Users and bosses have very little tolerance for downtime.  A lesson learned when trying to use a cheap monitoring service  that only provided 10 minute check intervals.  That’s up to 9.96 minutes of risk (pretty good math, huh?) that my server might be down before I’m alerted.  Configure 1 minute check intervals on all services.  Even if I don’t need to respond to them right away (a development box that goes down in the middle of the night), I’ll know ‘when’ it went down to within 60 seconds which could be helpful information when slogging through the logs for root cause analysis later.

4. Not checking HTTP content

Standard HTTP check is good… but the ‘default’, ‘under-construction’ Apache server page has given me that happy 200 response code and a green ‘PASS’ in my monitoring service just like my real site should.  Choose something in the footer of the page that doesn’t change and do an HTTP content matching check on that.  Don’t use the domain name though – that may show up in the ‘default’ page too and make that check less useful.

5. Not setting the correct timeout

Timeouts for a service are very subjective and should be configurable on your monitoring service.  Web guys tell me our public website should load under 2 seconds or our visitors will go elsewhere. If my HTTP service check is taking 3.5 seconds, that should be considered a FAIL result and someone should be notified.  Likewise, if I had a 4 second ‘helo’ delay configured in my sendmail, I’d want to move that timeout above that.

Timeouts set to high let my performance issues go unnoticed; timeouts set too low just increase my notification noise. It takes time to tweak these on a per-service level.

6. Not realizing external and internal monitoring are different

When having an external monitoring service watch servers behind my firewalls, I may need to punch some holes in said firewall for that monitoring to work properly.  This can be a real challenge sometimes as many monitoring services use multiple locations and then dynamically pick one to monitor my servers making it hard to maintain a white-list of their IPs or hostnames to let in my network.

Another gotcha I’ve run into is resolution of internal and external DNS views.  If these aren’t configured properly, you’ll most likely get lots of ‘down’ notifications for hosts that are simply unreachable.

7. Sensitivity too low/high

Some servers or services seem more prone to having little hiccups that don’t take the server down but may intermittently cause checks to fail due to traffic or routing or maybe the phase of the moon. Nothing’s more annoying than a 3AM ‘down’ SMS for a host that really isn’t down.  Some folks call this a false positive or flapping- I call it a nuisance.  Of course I should jump every time a single ping looses its way around the interwebs and every SMTP helo goes unanswered – but reality sets in and a more dangerous condition might occur – I may be tempted to start ignoring notifications because of all the false positives.

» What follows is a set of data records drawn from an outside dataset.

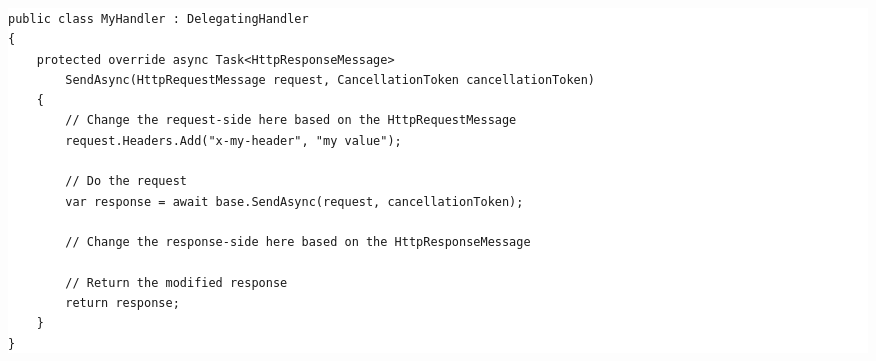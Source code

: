     public class MyHandler : DelegatingHandler
    {
        protected override async Task<HttpResponseMessage>
            SendAsync(HttpRequestMessage request, CancellationToken cancellationToken)
        {
            // Change the request-side here based on the HttpRequestMessage
            request.Headers.Add("x-my-header", "my value");

            // Do the request
            var response = await base.SendAsync(request, cancellationToken);

            // Change the response-side here based on the HttpResponseMessage

            // Return the modified response
            return response;
        }
    }



[Filter returned data]: #filtering
[Sort returned data]: #sorting
[Return data in pages]: #paging
[Select specific columns]: #selecting
[Look up data by ID]: #lookingup




[Azure Mobile Apps quickstart]: app-service-mobile-windows-store-dotnet-get-started.md
[Add authentication to your app]: app-service-mobile-windows-store-dotnet-get-started-users.md
[Work with .NET backend SDK]: app-service-mobile-dotnet-backend-how-to-use-server-sdk.md
[Work with the .NET backend server SDK for Azure Mobile Apps]: app-service-mobile-dotnet-backend-how-to-use-server-sdk.md
[How to use the Node.js backend SDK]: app-service-mobile-node-backend-how-to-use-server-sdk.md
[How to: Define a table controller]: app-service-mobile-dotnet-backend-how-to-use-server-sdk.md#how-to-define-a-table-controller
[Define Tables using a Dynamic Schema]: app-service-mobile-node-backend-how-to-use-server-sdk.md#TableOperations
[Offline Data Sync in Azure Mobile Apps]: app-service-mobile-offline-data-sync.md
[Add push notifications to your app]: app-service-mobile-windows-store-dotnet-get-started-push.md
[Register your app to use a Microsoft account login]: app-service-mobile-how-to-configure-microsoft-authentication.md
[How to configure App Service for Active Directory login]: app-service-mobile-how-to-configure-active-directory-authentication.md


[Azure Mobile Apps .NET client reference]: https://msdn.microsoft.com/en-us/library/azure/mt419521(v=azure.10).aspx
[MobileServiceClient]: https://msdn.microsoft.com/en-us/library/azure/microsoft.windowsazure.mobileservices.mobileserviceclient(v=azure.10).aspx
[MobileServiceCollection]: https://msdn.microsoft.com/en-us/library/azure/dn250636(v=azure.10).aspx
[MobileServiceIncrementalLoadingCollection]: https://msdn.microsoft.com/en-us/library/azure/dn268408(v=azure.10).aspx
[MobileServiceAuthenticationProvider]: http://msdn.microsoft.com/library/windowsazure/microsoft.windowsazure.mobileservices.mobileserviceauthenticationprovider(v=azure.10).aspx
[MobileServiceUser]: http://msdn.microsoft.com/library/windowsazure/microsoft.windowsazure.mobileservices.mobileserviceuser(v=azure.10).aspx
[MobileServiceAuthenticationToken]: http://msdn.microsoft.com/library/windowsazure/microsoft.windowsazure.mobileservices.mobileserviceuser.mobileserviceauthenticationtoken(v=azure.10).aspx
[GetTable]: https://msdn.microsoft.com/en-us/library/azure/jj554275(v=azure.10).aspx
[creates a reference to an untyped table]: https://msdn.microsoft.com/en-us/library/azure/jj554278(v=azure.10).aspx
[DeleteAsync]: https://msdn.microsoft.com/en-us/library/azure/dn296407(v=azure.10).aspx
[IncludeTotalCount]: https://msdn.microsoft.com/en-us/library/azure/dn250560(v=azure.10).aspx
[InsertAsync]: https://msdn.microsoft.com/en-us/library/azure/dn296400(v=azure.10).aspx
[InvokeApiAsync]: https://msdn.microsoft.com/en-us/library/azure/dn268343(v=azure.10).aspx
[LoginAsync]: https://msdn.microsoft.com/en-us/library/azure/dn296411(v=azure.10).aspx
[LookupAsync]: https://msdn.microsoft.com/en-us/library/azure/jj871654(v=azure.10).aspx
[OrderBy]: https://msdn.microsoft.com/en-us/library/azure/dn250572(v=azure.10).aspx
[OrderByDescending]: https://msdn.microsoft.com/en-us/library/azure/dn250568(v=azure.10).aspx
[ReadAsync]: https://msdn.microsoft.com/en-us/library/azure/mt691741(v=azure.10).aspx
[Take]: https://msdn.microsoft.com/en-us/library/azure/dn250574(v=azure.10).aspx
[Select]: https://msdn.microsoft.com/en-us/library/azure/dn250569(v=azure.10).aspx
[Skip]: https://msdn.microsoft.com/en-us/library/azure/dn250573(v=azure.10).aspx
[UpdateAsync]: https://msdn.microsoft.com/en-us/library/azure/dn250536.(v=azure.10)aspx
[UserID]: http://msdn.microsoft.com/library/windowsazure/microsoft.windowsazure.mobileservices.mobileserviceuser.userid(v=azure.10).aspx
[Where]: https://msdn.microsoft.com/en-us/library/azure/dn250579(v=azure.10).aspx
[Azure portal]: https://portal.azure.com/
[Azure classic portal]: https://manage.windowsazure.com/
[EnableQueryAttribute]: https://msdn.microsoft.com/library/system.web.http.odata.enablequeryattribute.aspx
[Guid.NewGuid]: https://msdn.microsoft.com/en-us/library/system.guid.newguid(v=vs.110).aspx
[ISupportIncrementalLoading]: http://msdn.microsoft.com/library/windows/apps/Hh701916.aspx
[Windows Dev Center]: https://dev.windows.com/en-us/overview
[DelegatingHandler]: https://msdn.microsoft.com/library/system.net.http.delegatinghandler(v=vs.110).aspx
[Windows Live SDK]: https://msdn.microsoft.com/en-us/library/bb404787.aspx
[PasswordVault]: http://msdn.microsoft.com/library/windows/apps/windows.security.credentials.passwordvault.aspx
[ProtectedData]: http://msdn.microsoft.com/library/system.security.cryptography.protecteddata%28VS.95%29.aspx
[Notification Hubs APIs]: https://msdn.microsoft.com/library/azure/dn495101.aspx
[Mobile Apps Files Sample]: https://github.com/Azure-Samples/app-service-mobile-dotnet-todo-list-files
[LoggingHandler]: https://github.com/Azure-Samples/app-service-mobile-dotnet-todo-list-files/blob/master/src/client/MobileAppsFilesSample/Helpers/LoggingHandler.cs#L63
[Azure-Samples GitHub repository]: https://github.com/Azure-Samples
[.NET Server SDK]: app-service-mobile-dotnet-backend-how-to-use-server-sdk.md
[Node.js Server SDK]: app-service-mobile-node-backend-how-to-use-server-sdk.md



[JsonPropertyAttribute]: http://www.newtonsoft.com/json/help/html/Properties_T_Newtonsoft_Json_JsonPropertyAttribute.htm
[OData v3 Documentation]: http://www.odata.org/documentation/odata-version-3-0/
[Fiddler]: http://www.telerik.com/fiddler
[Json.NET]: http://www.newtonsoft.com/json
[SymbolSource]: http://www.symbolsource.org/
[SymbolSource instructions]: http://www.symbolsource.org/Public/Wiki/Using
[Xamarin.Auth]: https://components.xamarin.com/view/xamarin.auth/
[AuthStore.cs]: (https://github.com/azure-appservice-samples/ContosoMoments/blob/dev/src/Mobile/ContosoMoments/Helpers/AuthStore.cs)
[ContosoMoments photo sharing sample]: https://github.com/azure-appservice-samples/ContosoMoments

A good monitoring service handles this nicely by allowing me to adjust the sensitivity of  each check.  Set this too low and my notifications for legitimate down events take too long to reach me but set it too high and I’m swamped with useless false positive notifications.  Again, this is something that should be configured per service and will take time to tweak.

8. Notifying the wrong person

Nothing ruins a vacation like a ‘host down’ notification.  Sure, I’ve got backup sysadmins that are covering it but I forgot to change the service so notifications get delivered to them and not me.

Another thing I’ve forgotten to take into consideration is notification time windows.  John’s always the first in the office at 6AM, he should get the alerts until Billy shows up at 9AM because we all know Billy is useless until he’s had that first hit of coffee.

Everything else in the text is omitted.